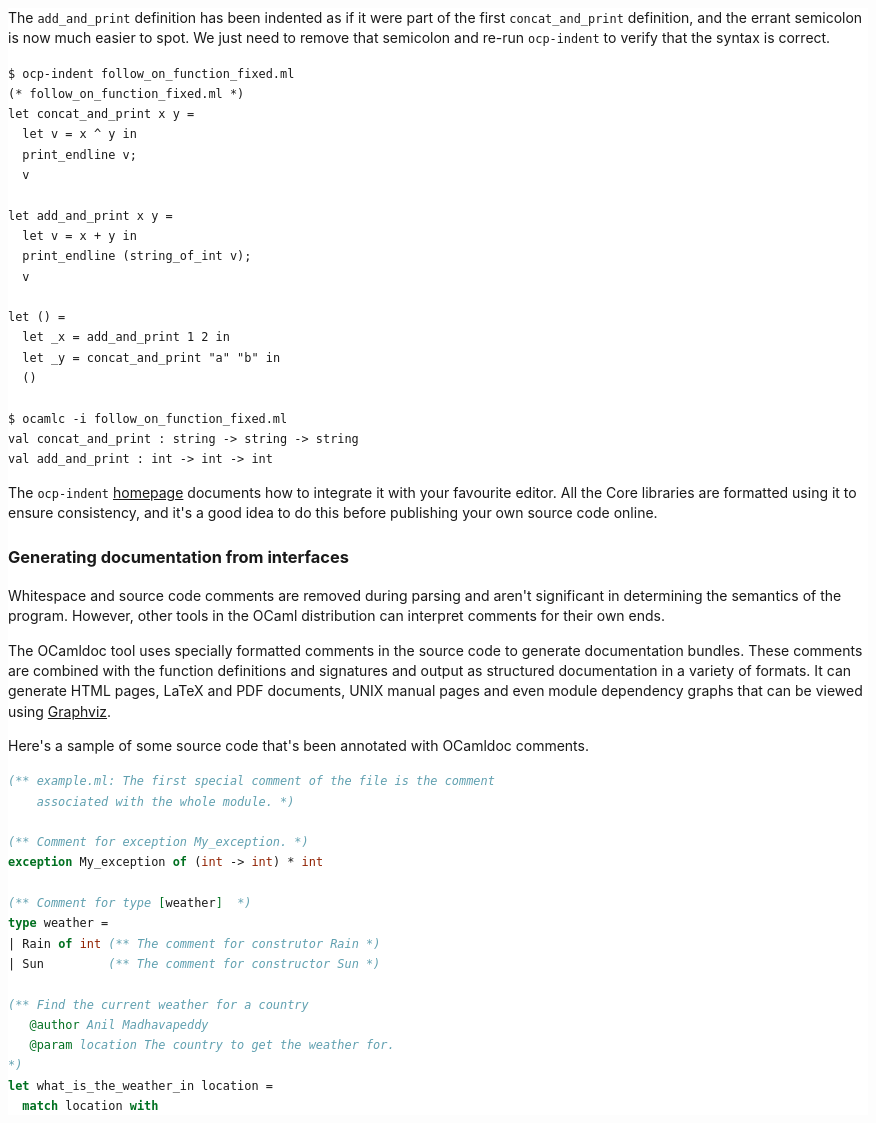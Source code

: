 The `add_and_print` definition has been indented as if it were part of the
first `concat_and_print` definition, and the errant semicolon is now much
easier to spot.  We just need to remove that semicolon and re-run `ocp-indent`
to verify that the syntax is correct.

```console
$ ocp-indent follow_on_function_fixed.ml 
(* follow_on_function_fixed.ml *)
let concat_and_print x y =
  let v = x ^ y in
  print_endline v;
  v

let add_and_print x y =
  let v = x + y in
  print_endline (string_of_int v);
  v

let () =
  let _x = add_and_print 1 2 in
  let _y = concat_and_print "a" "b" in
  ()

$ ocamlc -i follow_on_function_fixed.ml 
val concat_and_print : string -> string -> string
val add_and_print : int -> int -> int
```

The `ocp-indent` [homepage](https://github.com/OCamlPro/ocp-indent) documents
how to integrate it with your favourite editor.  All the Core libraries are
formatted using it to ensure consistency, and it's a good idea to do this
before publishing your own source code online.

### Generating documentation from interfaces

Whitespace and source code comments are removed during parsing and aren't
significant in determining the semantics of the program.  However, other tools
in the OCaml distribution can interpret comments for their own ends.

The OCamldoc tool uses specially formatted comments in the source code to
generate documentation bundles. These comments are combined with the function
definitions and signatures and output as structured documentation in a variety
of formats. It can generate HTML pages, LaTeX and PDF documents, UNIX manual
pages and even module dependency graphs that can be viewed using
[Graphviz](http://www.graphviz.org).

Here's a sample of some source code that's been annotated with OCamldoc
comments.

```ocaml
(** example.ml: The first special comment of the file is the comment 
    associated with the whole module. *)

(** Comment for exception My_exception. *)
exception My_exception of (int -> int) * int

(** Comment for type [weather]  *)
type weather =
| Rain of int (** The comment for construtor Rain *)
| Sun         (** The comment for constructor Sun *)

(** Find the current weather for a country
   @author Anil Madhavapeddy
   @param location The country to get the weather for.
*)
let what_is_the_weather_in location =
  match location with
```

———

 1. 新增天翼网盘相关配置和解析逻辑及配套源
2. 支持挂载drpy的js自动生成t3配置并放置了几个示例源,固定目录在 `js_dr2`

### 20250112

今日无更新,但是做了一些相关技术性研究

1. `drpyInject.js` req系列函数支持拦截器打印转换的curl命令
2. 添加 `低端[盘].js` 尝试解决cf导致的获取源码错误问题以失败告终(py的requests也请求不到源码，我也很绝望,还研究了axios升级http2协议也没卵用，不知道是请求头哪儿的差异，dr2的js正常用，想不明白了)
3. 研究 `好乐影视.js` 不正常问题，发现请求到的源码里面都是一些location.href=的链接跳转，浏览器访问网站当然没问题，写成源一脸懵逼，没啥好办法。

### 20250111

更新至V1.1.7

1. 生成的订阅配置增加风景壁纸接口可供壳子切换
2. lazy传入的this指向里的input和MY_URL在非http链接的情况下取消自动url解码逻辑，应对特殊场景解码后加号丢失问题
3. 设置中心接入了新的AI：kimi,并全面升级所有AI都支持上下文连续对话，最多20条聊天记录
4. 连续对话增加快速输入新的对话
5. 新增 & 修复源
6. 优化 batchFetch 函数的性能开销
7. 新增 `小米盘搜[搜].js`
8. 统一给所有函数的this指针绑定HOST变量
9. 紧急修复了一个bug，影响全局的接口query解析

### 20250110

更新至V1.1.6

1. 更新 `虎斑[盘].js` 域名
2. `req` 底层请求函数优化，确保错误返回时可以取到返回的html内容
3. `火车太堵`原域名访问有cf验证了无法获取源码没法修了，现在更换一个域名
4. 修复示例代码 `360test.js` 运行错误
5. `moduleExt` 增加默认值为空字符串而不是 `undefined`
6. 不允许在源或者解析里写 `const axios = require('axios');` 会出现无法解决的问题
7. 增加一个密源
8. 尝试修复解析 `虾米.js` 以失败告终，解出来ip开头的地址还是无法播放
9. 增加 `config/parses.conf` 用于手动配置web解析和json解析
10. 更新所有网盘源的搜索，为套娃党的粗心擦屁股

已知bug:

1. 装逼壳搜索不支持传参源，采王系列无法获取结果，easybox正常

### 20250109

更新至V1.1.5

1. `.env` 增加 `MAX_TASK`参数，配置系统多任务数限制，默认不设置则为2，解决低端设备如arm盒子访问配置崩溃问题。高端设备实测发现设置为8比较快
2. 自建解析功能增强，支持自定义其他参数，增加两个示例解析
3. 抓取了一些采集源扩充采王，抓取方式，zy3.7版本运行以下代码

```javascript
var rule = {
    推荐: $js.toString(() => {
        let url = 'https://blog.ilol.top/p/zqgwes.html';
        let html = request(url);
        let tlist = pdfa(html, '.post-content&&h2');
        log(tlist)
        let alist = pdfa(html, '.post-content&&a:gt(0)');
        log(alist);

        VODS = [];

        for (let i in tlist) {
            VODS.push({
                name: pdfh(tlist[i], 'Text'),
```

———

_EXERCISE PROMPT_: Please say how many lines of the material above include "been", giving that number and no other words.

_WRITTEN RESPONSE_: 2